In the past few days Roscosmos first called upon our fellow international partners to extend commitments to the International Space Station another five years, through 2020; for it will take this long, they indicated, for Russians to complete their segment of the last phases of the station's construction, and another $5 Billion (US) beyond "availability" to fulfill present commitments.

Among other mixed messages were an announcements Baikonur, where Gagarin and Korolov and Laika and Sputnik made spectacular history over fifty years of Volvo-like dependable launches, might be given up in accord with wishes widely expressed by Kazakhstan, perhaps to unstall long-stalled negotiations it's former satellite nation suddenly to begin anew. If so, it worked. Novosti announces the vast spent booster and space debris filled Steppes may not be abandoned after all, at least before 2050.

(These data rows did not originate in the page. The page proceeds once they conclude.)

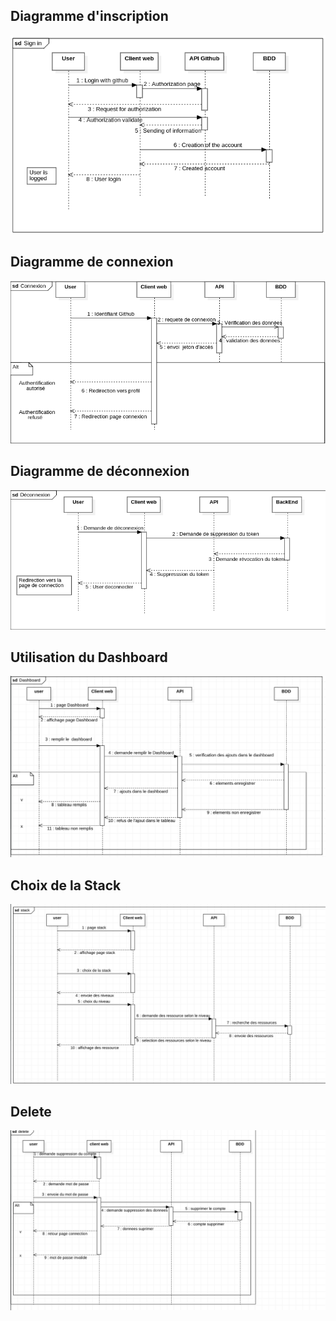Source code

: ## Diagramme d'inscription

![](/doc/UML/asset/Signin.png)

## Diagramme de connexion

![](/doc/UML/asset/DS_co.png)

## Diagramme de déconnexion

![](/doc/UML/asset/DS_deco.png)

## Utilisation du Dashboard

![](/doc/UML/asset/dashboard_sequence-diagram.png)

## Choix de la Stack

![](/doc/UML/asset/stack_sequence-diagram.png)

## Delete

![](/doc/UML/asset/delete_sequence-diagram.png)
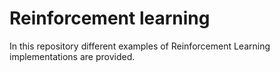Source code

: # Reinforcement learning
In this repository different examples of Reinforcement Learning implementations are provided.

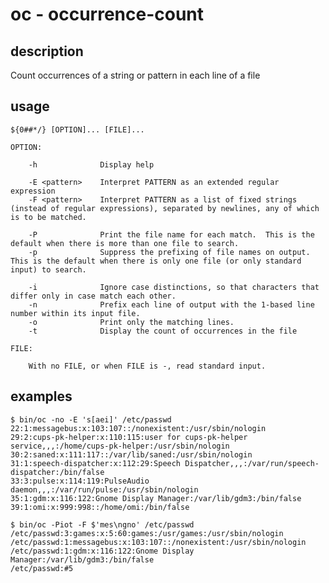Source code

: # oc - occurrence-count

## description

Count occurrences of a string or pattern in each line of a file

## usage

    ${0##*/} [OPTION]... [FILE]...

    OPTION:

        -h              Display help

        -E <pattern>    Interpret PATTERN as an extended regular expression
        -F <pattern>    Interpret PATTERN as a list of fixed strings (instead of regular expressions), separated by newlines, any of which is to be matched.

        -P              Print the file name for each match.  This is the default when there is more than one file to search.
        -p              Suppress the prefixing of file names on output.  This is the default when there is only one file (or only standard input) to search.

        -i              Ignore case distinctions, so that characters that differ only in case match each other.
        -n              Prefix each line of output with the 1-based line number within its input file.
        -o              Print only the matching lines.
        -t              Display the count of occurrences in the file

    FILE:

        With no FILE, or when FILE is -, read standard input.

## examples

    $ bin/oc -no -E 's[aei]' /etc/passwd
    22:1:messagebus:x:103:107::/nonexistent:/usr/sbin/nologin
    29:2:cups-pk-helper:x:110:115:user for cups-pk-helper service,,,:/home/cups-pk-helper:/usr/sbin/nologin
    30:2:saned:x:111:117::/var/lib/saned:/usr/sbin/nologin
    31:1:speech-dispatcher:x:112:29:Speech Dispatcher,,,:/var/run/speech-dispatcher:/bin/false
    33:3:pulse:x:114:119:PulseAudio daemon,,,:/var/run/pulse:/usr/sbin/nologin
    35:1:gdm:x:116:122:Gnome Display Manager:/var/lib/gdm3:/bin/false
    39:1:omi:x:999:998::/home/omi:/bin/false

    $ bin/oc -Piot -F $'mes\ngno' /etc/passwd
    /etc/passwd:3:games:x:5:60:games:/usr/games:/usr/sbin/nologin
    /etc/passwd:1:messagebus:x:103:107::/nonexistent:/usr/sbin/nologin
    /etc/passwd:1:gdm:x:116:122:Gnome Display Manager:/var/lib/gdm3:/bin/false
    /etc/passwd:#5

It was also reported Roscosmos might be getting out of the Space Tourist business, as well, only to be followed by denials. It now appears this won't be happening, at least until 2010.

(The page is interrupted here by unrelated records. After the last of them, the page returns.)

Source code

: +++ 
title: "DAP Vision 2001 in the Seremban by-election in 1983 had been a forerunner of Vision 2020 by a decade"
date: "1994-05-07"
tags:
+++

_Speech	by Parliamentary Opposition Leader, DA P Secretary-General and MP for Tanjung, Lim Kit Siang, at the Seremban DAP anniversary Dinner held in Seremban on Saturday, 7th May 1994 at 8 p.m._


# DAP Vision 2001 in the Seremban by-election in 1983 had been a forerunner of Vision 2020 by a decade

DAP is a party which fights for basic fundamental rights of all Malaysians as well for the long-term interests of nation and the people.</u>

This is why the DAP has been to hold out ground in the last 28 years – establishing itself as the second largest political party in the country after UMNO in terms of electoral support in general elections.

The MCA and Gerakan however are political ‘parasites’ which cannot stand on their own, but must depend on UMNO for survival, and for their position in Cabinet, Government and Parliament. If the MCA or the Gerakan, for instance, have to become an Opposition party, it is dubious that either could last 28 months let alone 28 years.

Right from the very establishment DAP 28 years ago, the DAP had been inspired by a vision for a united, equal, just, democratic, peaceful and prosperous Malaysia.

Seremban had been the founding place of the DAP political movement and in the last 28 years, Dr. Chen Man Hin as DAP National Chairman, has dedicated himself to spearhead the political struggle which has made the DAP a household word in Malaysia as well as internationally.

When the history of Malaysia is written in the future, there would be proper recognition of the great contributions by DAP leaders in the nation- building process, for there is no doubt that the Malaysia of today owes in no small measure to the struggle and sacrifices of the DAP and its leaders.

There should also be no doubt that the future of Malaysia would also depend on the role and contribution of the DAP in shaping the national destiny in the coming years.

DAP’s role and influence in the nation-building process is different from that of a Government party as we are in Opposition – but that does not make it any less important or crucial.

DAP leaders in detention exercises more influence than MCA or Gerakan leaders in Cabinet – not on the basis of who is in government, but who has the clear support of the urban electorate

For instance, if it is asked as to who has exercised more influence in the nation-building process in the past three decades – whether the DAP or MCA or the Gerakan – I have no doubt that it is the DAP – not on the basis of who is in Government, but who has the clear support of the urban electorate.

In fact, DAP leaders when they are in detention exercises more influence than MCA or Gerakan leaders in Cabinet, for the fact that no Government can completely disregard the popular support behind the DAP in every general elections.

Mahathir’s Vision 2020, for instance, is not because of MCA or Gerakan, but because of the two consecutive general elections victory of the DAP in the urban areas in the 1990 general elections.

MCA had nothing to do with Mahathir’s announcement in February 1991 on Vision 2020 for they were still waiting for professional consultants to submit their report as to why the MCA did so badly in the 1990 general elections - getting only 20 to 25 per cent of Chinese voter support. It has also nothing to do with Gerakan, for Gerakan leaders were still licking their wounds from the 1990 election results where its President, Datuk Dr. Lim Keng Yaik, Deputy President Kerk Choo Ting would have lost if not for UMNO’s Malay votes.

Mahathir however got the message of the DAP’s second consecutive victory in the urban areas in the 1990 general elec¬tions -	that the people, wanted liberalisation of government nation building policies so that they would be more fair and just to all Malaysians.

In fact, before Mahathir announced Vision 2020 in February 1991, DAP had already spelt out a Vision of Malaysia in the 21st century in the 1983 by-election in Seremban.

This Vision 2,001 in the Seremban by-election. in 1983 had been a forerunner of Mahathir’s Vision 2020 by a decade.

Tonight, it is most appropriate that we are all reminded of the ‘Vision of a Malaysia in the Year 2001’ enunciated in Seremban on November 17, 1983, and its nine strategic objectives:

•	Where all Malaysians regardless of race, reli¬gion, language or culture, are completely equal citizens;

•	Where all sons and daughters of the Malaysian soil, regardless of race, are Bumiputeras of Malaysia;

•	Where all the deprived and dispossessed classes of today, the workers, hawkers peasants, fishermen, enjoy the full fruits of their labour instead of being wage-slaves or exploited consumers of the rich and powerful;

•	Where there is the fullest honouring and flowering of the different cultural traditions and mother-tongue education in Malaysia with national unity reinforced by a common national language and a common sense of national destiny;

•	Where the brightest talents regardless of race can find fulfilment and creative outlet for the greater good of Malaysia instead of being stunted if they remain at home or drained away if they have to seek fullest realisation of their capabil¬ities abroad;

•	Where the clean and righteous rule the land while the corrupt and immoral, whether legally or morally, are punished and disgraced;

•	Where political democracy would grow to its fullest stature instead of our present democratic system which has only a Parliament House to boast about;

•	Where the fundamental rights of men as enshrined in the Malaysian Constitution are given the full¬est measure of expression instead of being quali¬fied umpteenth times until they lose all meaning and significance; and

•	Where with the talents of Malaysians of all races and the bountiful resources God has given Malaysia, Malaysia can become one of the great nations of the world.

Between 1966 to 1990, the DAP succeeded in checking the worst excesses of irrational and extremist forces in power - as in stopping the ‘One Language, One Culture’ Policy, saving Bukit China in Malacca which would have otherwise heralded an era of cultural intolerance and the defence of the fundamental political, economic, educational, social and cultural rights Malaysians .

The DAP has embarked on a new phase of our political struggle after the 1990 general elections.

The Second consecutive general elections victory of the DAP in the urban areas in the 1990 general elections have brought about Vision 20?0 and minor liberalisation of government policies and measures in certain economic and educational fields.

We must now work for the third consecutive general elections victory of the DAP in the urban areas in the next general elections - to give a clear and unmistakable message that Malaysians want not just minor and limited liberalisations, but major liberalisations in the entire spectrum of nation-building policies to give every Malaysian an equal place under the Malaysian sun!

However bleak their short term plans may seem, like the United States, also confronting ambitious programs channeled by a "pay as you go" reality, Roscosmos seems to be embracing a new vision beyond mere self-continuity, but constrained to "the Out Years," in budgetary terms.

As a new memorial to Laika was unveiled, Roscosmos strained past ISS toward announced ambitions for a orbiting interplanetary construction platform, "sometime after 2020" and presumably coincident with U.S. plans to return permanently to the Moon.

From that platform, about which little else is known other than an idea, monkeys as well as men may be dispatched to Mars.

And finally, new boosters, after a long period of dependence of tried and true but outdated vehicles, appear to be the clearest part of a new period when Russia and its space industry seem determined to join Japan, a fast but steady China, an equally determined United States and advancing Europe, in reclaiming its glory in space.
Somethings is up, if only the Russian gaze, trained once again on tomorrow, and beyond the rugged present.

Thursday, March 6, 2008

Putin creates Rocket & Space Industry Research & Test Center

I'm not sure what the Cyrillic acronym equivalent might be, but...

Центр ракеты и исследования и испытания индустрии космоса

RIA Novosti
President Putin has signed a decree establishing a federal government-sponsored Rocket and Space Industry Research and Test Center, the Kremlin press service said on Friday.

It said the center would be created by reorganizing the Scientific and Research Institute of Chemical Engineering, which will be merged with the Scientific and Research Institute of Chemical and Construction Machine Manufacturing.

The president instructed the government to report on the decree's implementation within nine months and to submit proposals on the center's official registration and inclusion into the list of strategic enterprises and strategic joint stock companies.

A presidential decree takes effect the day it is signed.